In May 2012, he took his family to Lebanon. In order to stay active with no box nearby, he took up running through steep trails and slopes.
“After 12 days of running every day in rough terrain, I felt my sciatic nerves suddenly fire up and down both legs,” he says. “I felt I was done.”
Upon his return to Panama, a neurosurgeon advised him to stop CrossFit.
“I would have to say I became depressed, it wasn’t any other feeling, I was devastated. I didn’t want to stop,” he says.
Uneasy with the persistent pain and eager to begin moving again, he flew to the Florida Spine Institute in Clearwater, Fla. There, he had the good fortune of running into Dr. Francisco Torres, who is board certified in physical medicine and rehabilitation.
“He told me it wasn’t that I couldn’t continue CrossFit, but more like … I shouldn´t stop,” Rada says. “I burst out of the room toward my wife with a huge smile.
Coming Back
“Looking for motivation, I decided to perform the stretches the doctor prescribed to me back at my box. As I began doing my exercises — especially those prescribed for the core — coach Adriana Roquer walked over and took my paper,” he says. “She noticed as I was doing the dead-bug, that all my prescribed exercises were known and used commonly at the box.”

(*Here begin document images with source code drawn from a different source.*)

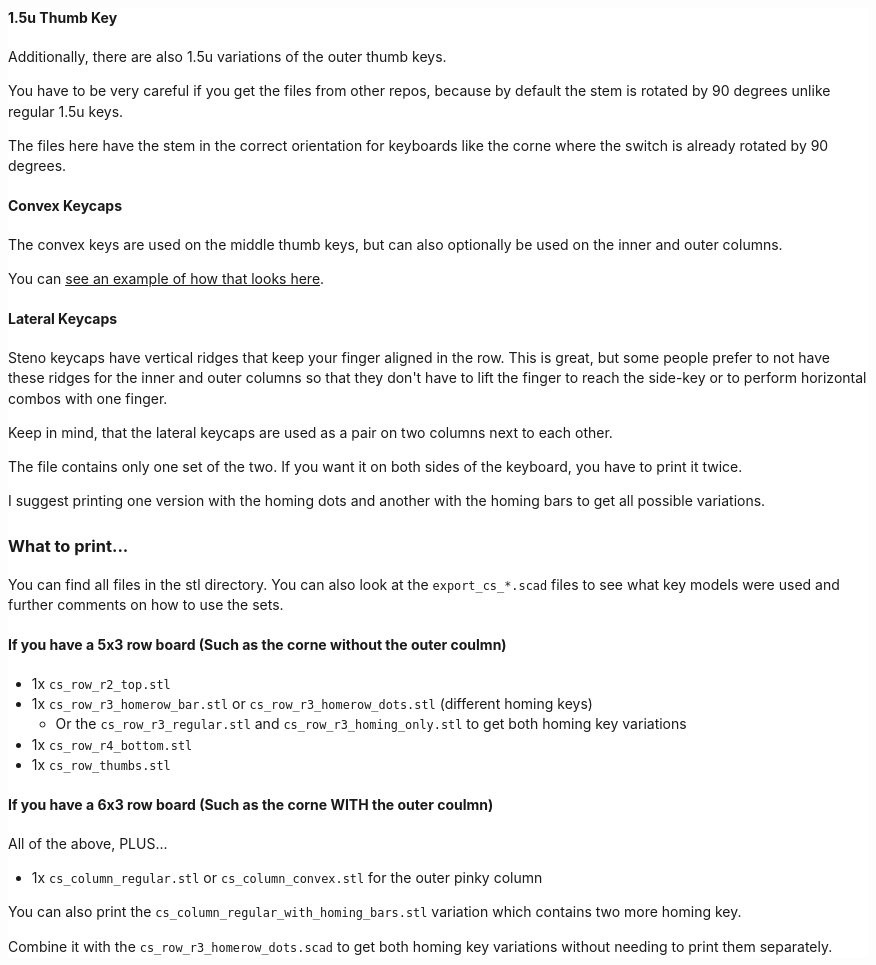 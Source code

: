 #### 1.5u Thumb Key

Additionally, there are also 1.5u variations of the outer thumb keys.

You have to be very careful if you get the files from other repos, because by default the stem is rotated by 90 degrees unlike regular 1.5u keys.

The files here have the stem in the correct orientation for keyboards like the corne where the switch is already rotated by 90 degrees.

#### Convex Keycaps

The convex keys are used on the middle thumb keys, but can also optionally be used on the inner and outer columns.

You can [see an example of how that looks here](https://www.printables.com/model/158865-chicago-steno-low-profile-ergo-keycaps).

#### Lateral Keycaps

Steno keycaps have vertical ridges that keep your finger aligned in the row. This is great, but some people prefer to not have these ridges for the inner and outer columns so that they don't have to lift the finger to reach the side-key or to perform horizontal combos with one finger.

Keep in mind, that the lateral keycaps are used as a pair on two columns next to each other.

The file contains only one set of the two. If you want it on both sides of the keyboard, you have to print it twice.

I suggest printing one version with the homing dots and another with the homing bars to get all possible variations.

### What to print...

You can find all files in the stl directory. You can also look at the `export_cs_*.scad` files to see what key models were used and further comments on how to use the sets.

#### If you have a 5x3 row board (Such as the corne without the outer coulmn)

* 1x `cs_row_r2_top.stl`
* 1x `cs_row_r3_homerow_bar.stl` or `cs_row_r3_homerow_dots.stl` (different homing keys)
  * Or the `cs_row_r3_regular.stl` and `cs_row_r3_homing_only.stl` to get both homing key variations
* 1x `cs_row_r4_bottom.stl`
* 1x `cs_row_thumbs.stl`

#### If you have a 6x3 row board (Such as the corne WITH the outer coulmn)

All of the above, PLUS...

* 1x `cs_column_regular.stl` or `cs_column_convex.stl` for the outer pinky column

You can also print the `cs_column_regular_with_homing_bars.stl` variation which contains two more homing key.

Combine it with the `cs_row_r3_homerow_dots.scad` to get both homing key variations without needing to print them separately.
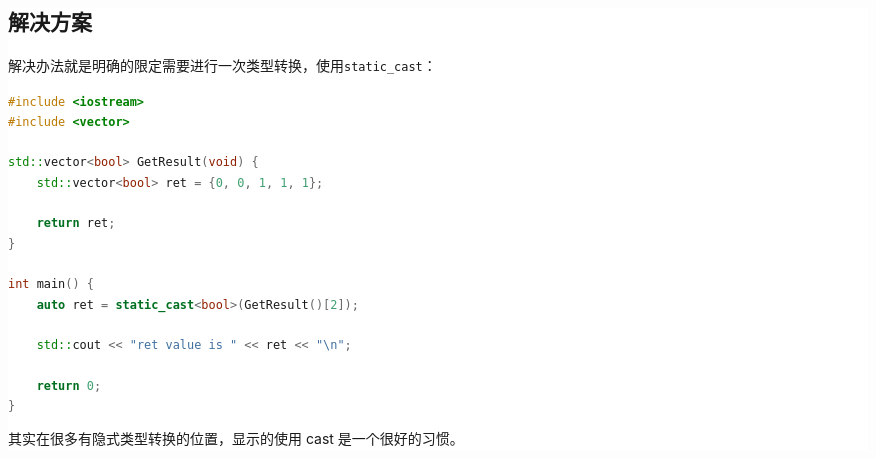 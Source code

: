 ## 解决方案

解决办法就是明确的限定需要进行一次类型转换，使用`static_cast`：

```cpp
#include <iostream>
#include <vector>

std::vector<bool> GetResult(void) {
    std::vector<bool> ret = {0, 0, 1, 1, 1};

    return ret;
}

int main() {
    auto ret = static_cast<bool>(GetResult()[2]);

    std::cout << "ret value is " << ret << "\n";

    return 0;
}
```

其实在很多有隐式类型转换的位置，显示的使用 cast 是一个很好的习惯。
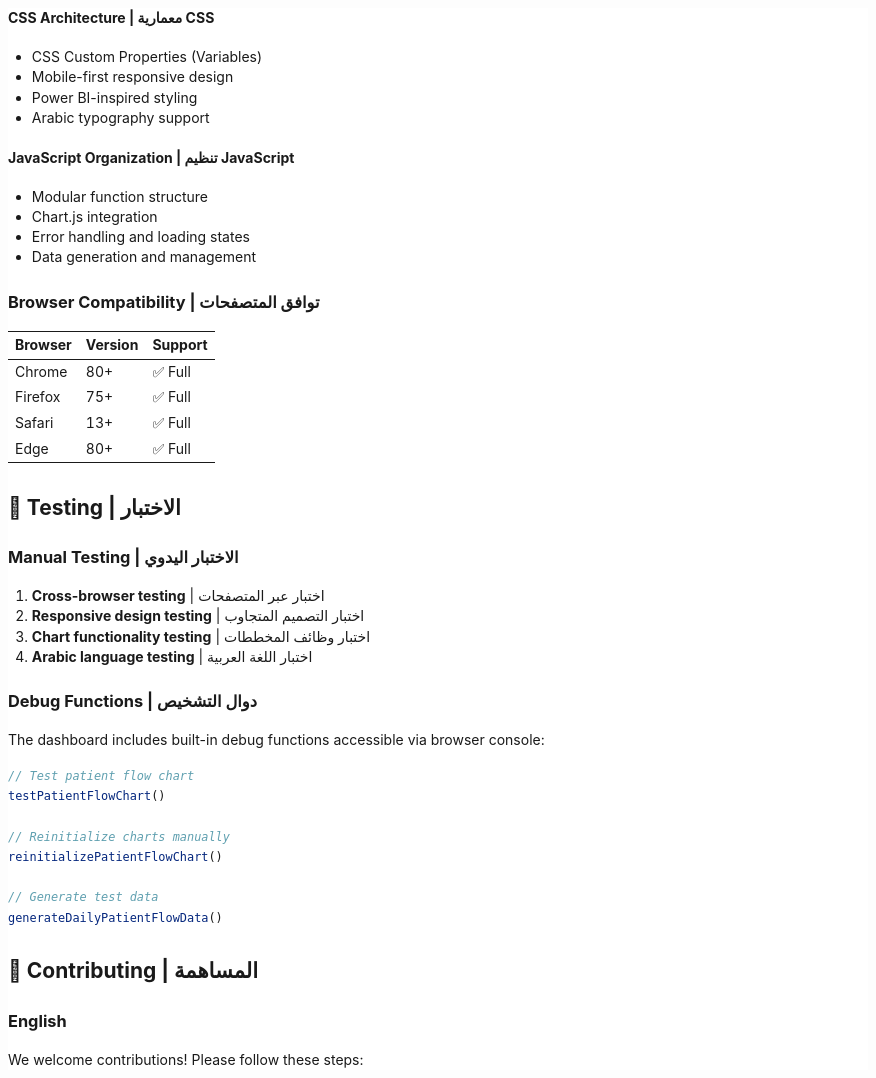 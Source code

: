 #### CSS Architecture | معمارية CSS
- CSS Custom Properties (Variables)
- Mobile-first responsive design
- Power BI-inspired styling
- Arabic typography support

#### JavaScript Organization | تنظيم JavaScript
- Modular function structure
- Chart.js integration
- Error handling and loading states
- Data generation and management

### Browser Compatibility | توافق المتصفحات

| Browser | Version | Support |
|---------|---------|---------|
| Chrome  | 80+     | ✅ Full |
| Firefox | 75+     | ✅ Full |
| Safari  | 13+     | ✅ Full |
| Edge    | 80+     | ✅ Full |

## 🧪 Testing | الاختبار

### Manual Testing | الاختبار اليدوي
1. **Cross-browser testing** | اختبار عبر المتصفحات
2. **Responsive design testing** | اختبار التصميم المتجاوب
3. **Chart functionality testing** | اختبار وظائف المخططات
4. **Arabic language testing** | اختبار اللغة العربية

### Debug Functions | دوال التشخيص
The dashboard includes built-in debug functions accessible via browser console:

```javascript
// Test patient flow chart
testPatientFlowChart()

// Reinitialize charts manually
reinitializePatientFlowChart()

// Generate test data
generateDailyPatientFlowData()
```

## 🤝 Contributing | المساهمة

### English
We welcome contributions! Please follow these steps:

Roquer suggested he return to the group classes. Anything he could not do she scaled for him and/or traded with exercises from his list.
“To recover from the injuries, you must never avoid human movement. You have to regain your range of motion through functional movement. You know your limits, just listen to you body,” Roquer told him.
Rada began his slow path to recovery through scaling.
“I knew I had to go back to zero … so I had to survive two months of only PVC every time the group was using barbells. Luckily, I could do rows, pull-ups, push-ups, squats and GHD sit-ups, and back extensions without pain,” he says. “The pain usually manifested itself when running or jumping.”
After two months, Rada slowly began introducing weight, first with the bare 25-lb. barbell and then gradually scaling up until he could perform the workouts as prescribed. He was back to his previous PRs by December of 2012.
“I can again do 135-lb. thrusters and can press 145 lb. times eight, although I am still very frightened to deadlift. I don’t want to find out what a wrong move would feel like. I’m not ready for that lift just yet,” Rada says.
“Perhaps the most important factor in my recovery was the fact that CrossFit helped me win the mental game. I was quickly reminded that, in CrossFit, everything is scalable … so my depression and mental barrier was quickly defeated within a month,” Rada says. “Even so, most of the exercises they told me to do where very similar to those I had already been doing, so when I noticed I could still do my new, scaled version of CrossFit, I regained the motivation.”
Rada says his coach took him “practically by the hand” for two months.
“Her scaling and guidance gave me the confidence to not give up hope. If it was not for the coaching, I am sure I wouldn’t have lasted, I would have gotten bored,” he says. “The personal attention is what you need to go through the slump.
“I always think like a doctor, so anybody that goes through any injury has first to define the problem, and then has to come up with how to remain active regardless,” Rada adds. “CrossFit is broad enough, there are tons of exercises and once you define your problem and what you can still do, you choose a bias and you keep going.”
A motivating factor contributing to Rada’s recovery and relentless motivation is that only a few months after he began CrossFit, his wife Katia, their two boys and four girls, also joined. All eight have been attending CrossFit PTY as a family ever since.
“CrossFit was already a family activity, so I could not stand the idea that due to an injury, I could no longer be part of it,” Rada recalls.
“I always knew Walid wouldn’t stop CrossFit because he is a very persistent person,” Katia says. “So, scaling became his only option and I knew he could make it work. A few times I was a little scared he would become bored without the weight and the intensity he had experienced before, but with his will to teach himself and the help he received at the box, it was enough to slowly, but surely scale him through the process.”